The problem is in the lines we’ve allowed ourselves to cross. Even though we’re now much less tolerant of abusive coaching styles, there is still a part of us that believes breaking someone down physically is necessary to build something better. And it is in that realm that coaches can do some of the things alleged against Winslow and not only get away with it, but be praised for it.
For all the athletes who overcome these incidents, who succeed because — or in spite — of these types of coaches, there are as many athletes who leave sports because they don’t want to be harassed, berated or humiliated. I’ve talked to many athletes who changed sports, gave up youth sports or chose games that didn’t require adult supervision (skateboarding, snowboarding, BMX, etc.).
What those of us who love sports need to ask ourselves is where should the line be? At what point does a coach stop being the person pushing us past our mental limits and become the person doing real psychological damage to young athletes?
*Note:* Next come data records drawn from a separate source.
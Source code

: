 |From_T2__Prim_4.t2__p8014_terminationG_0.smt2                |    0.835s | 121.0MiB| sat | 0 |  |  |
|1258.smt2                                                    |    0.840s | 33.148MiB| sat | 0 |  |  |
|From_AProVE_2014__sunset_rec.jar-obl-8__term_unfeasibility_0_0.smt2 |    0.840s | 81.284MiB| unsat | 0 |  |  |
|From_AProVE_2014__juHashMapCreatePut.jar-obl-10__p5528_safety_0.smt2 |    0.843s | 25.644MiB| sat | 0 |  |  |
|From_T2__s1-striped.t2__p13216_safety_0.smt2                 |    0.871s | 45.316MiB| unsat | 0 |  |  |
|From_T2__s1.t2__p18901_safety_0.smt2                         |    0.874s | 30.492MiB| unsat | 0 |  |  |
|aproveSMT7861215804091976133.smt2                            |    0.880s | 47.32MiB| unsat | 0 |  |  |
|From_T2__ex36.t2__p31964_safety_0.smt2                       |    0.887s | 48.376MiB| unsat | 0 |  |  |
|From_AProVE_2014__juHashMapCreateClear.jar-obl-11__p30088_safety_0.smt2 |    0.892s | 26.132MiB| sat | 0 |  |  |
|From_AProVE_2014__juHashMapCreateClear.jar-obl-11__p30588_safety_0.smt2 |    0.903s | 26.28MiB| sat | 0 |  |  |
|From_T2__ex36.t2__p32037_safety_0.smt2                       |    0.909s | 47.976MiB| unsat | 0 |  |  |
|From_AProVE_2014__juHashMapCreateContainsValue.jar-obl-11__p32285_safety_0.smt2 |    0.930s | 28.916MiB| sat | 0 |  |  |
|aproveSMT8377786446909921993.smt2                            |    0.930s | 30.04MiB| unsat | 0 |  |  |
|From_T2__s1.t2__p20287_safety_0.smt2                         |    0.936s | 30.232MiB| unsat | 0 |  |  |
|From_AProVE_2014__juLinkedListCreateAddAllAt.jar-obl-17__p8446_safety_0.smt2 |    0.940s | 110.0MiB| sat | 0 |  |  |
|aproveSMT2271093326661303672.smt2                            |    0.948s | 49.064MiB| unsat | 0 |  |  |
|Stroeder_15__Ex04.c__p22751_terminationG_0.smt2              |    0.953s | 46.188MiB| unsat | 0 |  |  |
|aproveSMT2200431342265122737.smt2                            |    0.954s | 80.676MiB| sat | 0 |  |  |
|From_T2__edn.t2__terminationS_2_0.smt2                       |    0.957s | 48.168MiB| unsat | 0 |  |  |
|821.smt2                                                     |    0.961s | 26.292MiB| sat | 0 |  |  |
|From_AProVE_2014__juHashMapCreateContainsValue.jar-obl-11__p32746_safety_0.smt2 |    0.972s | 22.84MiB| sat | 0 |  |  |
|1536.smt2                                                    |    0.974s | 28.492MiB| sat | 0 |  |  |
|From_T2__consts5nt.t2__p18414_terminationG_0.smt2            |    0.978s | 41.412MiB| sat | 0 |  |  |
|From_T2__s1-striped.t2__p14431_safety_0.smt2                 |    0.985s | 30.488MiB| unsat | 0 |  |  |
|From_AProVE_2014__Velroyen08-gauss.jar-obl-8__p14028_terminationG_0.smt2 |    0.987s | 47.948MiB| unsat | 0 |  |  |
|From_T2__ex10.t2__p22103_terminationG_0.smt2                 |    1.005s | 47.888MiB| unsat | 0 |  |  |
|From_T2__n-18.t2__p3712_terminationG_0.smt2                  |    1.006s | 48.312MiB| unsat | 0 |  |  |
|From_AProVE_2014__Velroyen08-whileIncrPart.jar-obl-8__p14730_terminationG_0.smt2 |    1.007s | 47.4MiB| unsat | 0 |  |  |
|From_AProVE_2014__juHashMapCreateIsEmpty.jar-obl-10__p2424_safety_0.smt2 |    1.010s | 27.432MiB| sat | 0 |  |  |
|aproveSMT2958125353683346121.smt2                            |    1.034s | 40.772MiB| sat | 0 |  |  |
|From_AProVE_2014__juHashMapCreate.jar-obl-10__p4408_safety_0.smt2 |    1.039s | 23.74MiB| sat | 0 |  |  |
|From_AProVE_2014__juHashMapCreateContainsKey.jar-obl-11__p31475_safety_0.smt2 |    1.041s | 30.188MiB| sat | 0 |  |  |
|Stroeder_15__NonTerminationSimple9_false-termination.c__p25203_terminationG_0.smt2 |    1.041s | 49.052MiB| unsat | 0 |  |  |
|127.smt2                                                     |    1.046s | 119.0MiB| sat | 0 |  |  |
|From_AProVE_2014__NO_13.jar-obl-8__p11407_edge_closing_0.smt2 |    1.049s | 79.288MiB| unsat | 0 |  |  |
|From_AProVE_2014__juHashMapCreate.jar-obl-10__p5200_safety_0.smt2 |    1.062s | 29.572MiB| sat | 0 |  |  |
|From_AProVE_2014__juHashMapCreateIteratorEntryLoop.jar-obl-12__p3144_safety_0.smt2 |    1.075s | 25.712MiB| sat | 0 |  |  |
Maybe calling someone names isn’t illegal, but should it be the way we try to inspire greatness? Maybe embarrassing someone in front of their teammates isn’t against the law, but should it be the way we motivate people that we care about?
I would like to know what the OEO investigation found and what U. administrators knew. Because while they might need a panel of experts to tell them what is and isn’t legal, they shouldn’t need anyone to tell them what kind of behavior is and isn’t moral.